*PROBLEM DESCRIPTION*: Take the entries below and print only the lines from the one with "#### OpenSUSE 12.2" through the one with "sistem operasi, ​32_bit_atau_64", exactly as they stand, both ends included.

RECORDS TO PROCESS START

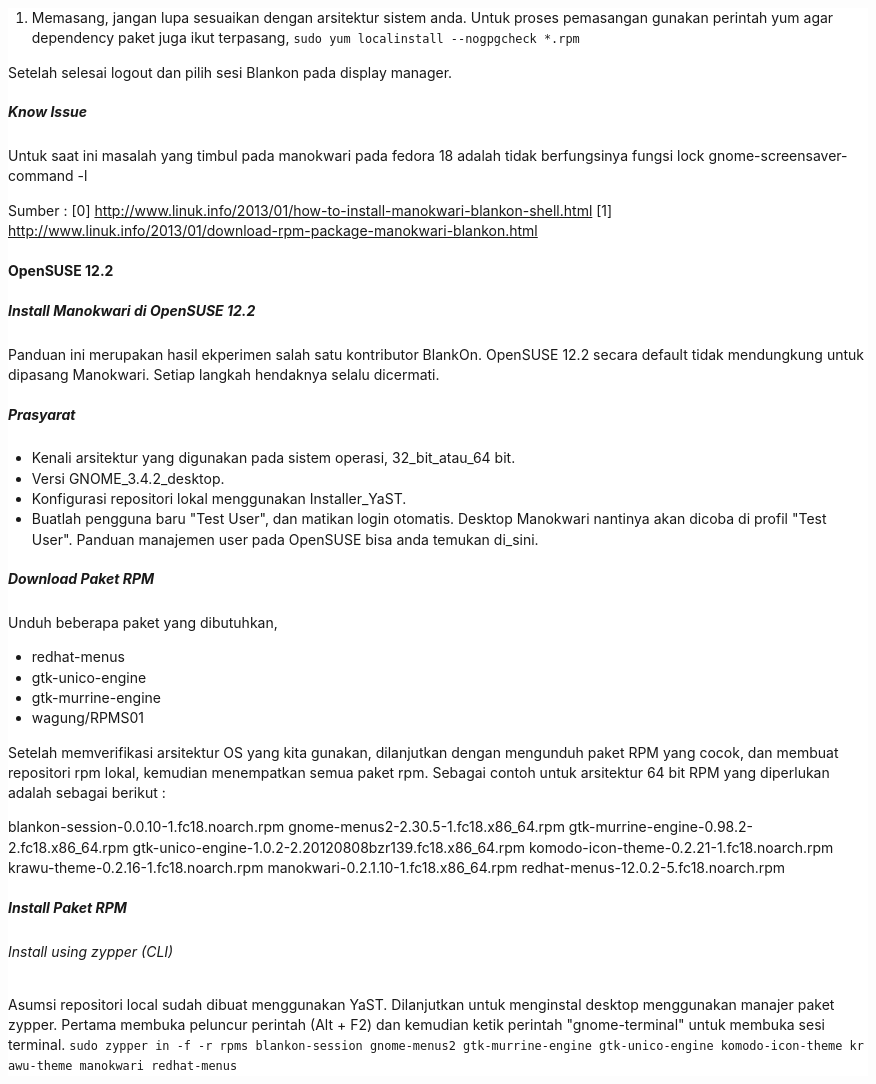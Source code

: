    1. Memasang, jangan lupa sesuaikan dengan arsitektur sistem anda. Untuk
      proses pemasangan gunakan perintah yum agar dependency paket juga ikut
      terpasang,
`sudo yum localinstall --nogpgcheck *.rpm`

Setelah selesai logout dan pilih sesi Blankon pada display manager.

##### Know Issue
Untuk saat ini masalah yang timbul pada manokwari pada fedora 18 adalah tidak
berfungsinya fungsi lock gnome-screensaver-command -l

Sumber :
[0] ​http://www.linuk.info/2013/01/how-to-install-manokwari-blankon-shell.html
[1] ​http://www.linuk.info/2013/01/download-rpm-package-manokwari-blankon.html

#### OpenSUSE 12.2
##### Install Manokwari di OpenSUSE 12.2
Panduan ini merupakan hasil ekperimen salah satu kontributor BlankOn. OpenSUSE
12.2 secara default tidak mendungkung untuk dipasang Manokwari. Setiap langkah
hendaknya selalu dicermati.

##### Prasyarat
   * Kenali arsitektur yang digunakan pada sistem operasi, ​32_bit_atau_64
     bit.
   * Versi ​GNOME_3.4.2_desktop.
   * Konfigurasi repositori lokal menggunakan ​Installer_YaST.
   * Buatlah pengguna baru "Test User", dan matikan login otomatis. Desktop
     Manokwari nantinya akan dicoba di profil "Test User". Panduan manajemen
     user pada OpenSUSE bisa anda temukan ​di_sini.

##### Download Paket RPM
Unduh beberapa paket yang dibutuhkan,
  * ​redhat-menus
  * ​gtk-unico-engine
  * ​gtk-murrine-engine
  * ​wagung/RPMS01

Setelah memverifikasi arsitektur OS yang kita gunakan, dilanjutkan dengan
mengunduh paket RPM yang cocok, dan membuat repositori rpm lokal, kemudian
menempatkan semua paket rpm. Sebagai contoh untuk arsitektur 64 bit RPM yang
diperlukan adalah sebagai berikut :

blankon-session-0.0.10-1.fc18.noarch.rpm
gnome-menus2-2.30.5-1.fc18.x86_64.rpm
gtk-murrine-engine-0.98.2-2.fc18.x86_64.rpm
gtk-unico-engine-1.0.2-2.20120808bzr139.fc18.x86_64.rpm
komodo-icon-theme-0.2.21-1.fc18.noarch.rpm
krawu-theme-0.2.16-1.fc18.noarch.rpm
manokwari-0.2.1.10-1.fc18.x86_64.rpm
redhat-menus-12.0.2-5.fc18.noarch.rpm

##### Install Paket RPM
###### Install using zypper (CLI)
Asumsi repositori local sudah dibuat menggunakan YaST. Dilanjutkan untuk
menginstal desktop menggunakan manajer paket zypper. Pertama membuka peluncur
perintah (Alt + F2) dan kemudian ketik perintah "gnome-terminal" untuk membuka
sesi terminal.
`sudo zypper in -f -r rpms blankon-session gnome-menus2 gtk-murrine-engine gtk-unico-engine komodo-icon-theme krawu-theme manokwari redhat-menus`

RECORDS TO PROCESS END
RECORDS TO PROCESS START

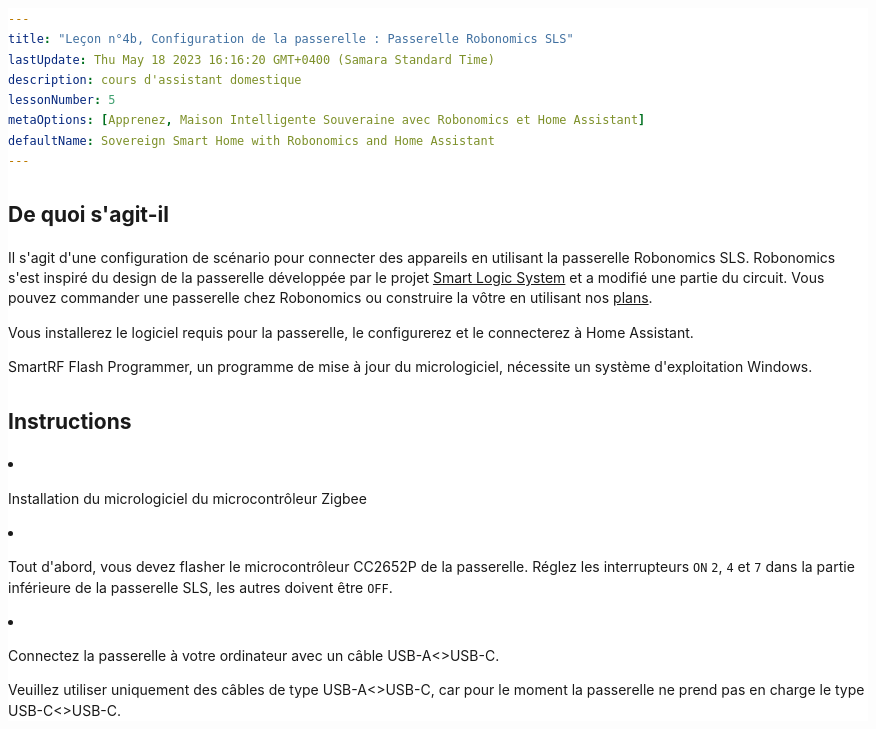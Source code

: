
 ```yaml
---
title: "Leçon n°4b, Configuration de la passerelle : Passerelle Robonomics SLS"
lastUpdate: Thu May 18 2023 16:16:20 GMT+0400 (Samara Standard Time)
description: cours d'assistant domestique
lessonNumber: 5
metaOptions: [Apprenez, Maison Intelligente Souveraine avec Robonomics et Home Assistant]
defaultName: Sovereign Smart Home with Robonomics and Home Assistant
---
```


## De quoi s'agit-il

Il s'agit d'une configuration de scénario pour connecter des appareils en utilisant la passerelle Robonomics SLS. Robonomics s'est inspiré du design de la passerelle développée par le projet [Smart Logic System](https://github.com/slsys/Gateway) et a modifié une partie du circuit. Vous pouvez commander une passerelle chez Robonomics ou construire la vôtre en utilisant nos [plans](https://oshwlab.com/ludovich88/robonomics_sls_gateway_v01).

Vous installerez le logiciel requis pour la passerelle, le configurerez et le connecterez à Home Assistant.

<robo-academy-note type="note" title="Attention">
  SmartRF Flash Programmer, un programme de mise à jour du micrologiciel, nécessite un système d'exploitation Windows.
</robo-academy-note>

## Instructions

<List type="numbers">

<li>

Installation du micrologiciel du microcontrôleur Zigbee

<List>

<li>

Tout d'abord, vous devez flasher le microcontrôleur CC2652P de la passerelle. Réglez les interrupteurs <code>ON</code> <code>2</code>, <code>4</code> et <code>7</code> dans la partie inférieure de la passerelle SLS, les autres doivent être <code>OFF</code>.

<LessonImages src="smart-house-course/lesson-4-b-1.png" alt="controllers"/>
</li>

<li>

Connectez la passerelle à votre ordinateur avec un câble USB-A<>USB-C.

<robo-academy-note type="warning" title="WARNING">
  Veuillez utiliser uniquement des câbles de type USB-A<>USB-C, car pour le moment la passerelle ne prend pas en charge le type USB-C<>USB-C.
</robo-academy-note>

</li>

RECORDS TO PROCESS END

*SOLUTION TO THE EXERCISE*:
#### OpenSUSE 12.2
##### Install Manokwari di OpenSUSE 12.2
Panduan ini merupakan hasil ekperimen salah satu kontributor BlankOn. OpenSUSE
12.2 secara default tidak mendungkung untuk dipasang Manokwari. Setiap langkah
hendaknya selalu dicermati.

##### Prasyarat
   * Kenali arsitektur yang digunakan pada sistem operasi, ​32_bit_atau_64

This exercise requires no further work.